- _What you need to do_
The answer must consist of each line below that contains the string "breakpoints".

(Data excerpts)
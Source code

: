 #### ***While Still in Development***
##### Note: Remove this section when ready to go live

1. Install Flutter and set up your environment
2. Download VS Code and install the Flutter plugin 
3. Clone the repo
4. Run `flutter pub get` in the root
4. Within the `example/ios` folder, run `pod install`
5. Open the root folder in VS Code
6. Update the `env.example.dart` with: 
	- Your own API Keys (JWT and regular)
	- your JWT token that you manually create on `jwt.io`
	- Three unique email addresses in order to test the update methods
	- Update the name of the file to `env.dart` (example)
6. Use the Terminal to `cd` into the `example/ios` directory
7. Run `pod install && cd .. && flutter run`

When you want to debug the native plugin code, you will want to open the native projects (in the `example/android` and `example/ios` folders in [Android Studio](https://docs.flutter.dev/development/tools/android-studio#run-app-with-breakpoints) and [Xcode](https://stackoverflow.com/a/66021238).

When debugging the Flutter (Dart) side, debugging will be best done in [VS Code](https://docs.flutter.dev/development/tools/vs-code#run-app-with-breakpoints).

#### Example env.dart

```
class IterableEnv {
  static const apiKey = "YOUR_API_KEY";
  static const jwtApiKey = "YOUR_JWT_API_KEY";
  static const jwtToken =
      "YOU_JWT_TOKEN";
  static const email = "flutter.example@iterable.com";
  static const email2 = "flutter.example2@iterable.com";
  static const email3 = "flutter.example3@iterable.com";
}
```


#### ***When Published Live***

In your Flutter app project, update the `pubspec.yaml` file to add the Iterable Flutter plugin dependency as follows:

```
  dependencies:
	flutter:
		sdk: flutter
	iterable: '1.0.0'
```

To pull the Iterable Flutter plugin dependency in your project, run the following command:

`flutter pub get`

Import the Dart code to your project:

- _Output of the exercise_
When you want to debug the native plugin code, you will want to open the native projects (in the `example/android` and `example/ios` folders in [Android Studio](https://docs.flutter.dev/development/tools/android-studio#run-app-with-breakpoints) and [Xcode](https://stackoverflow.com/a/66021238).
When debugging the Flutter (Dart) side, debugging will be best done in [VS Code](https://docs.flutter.dev/development/tools/vs-code#run-app-with-breakpoints).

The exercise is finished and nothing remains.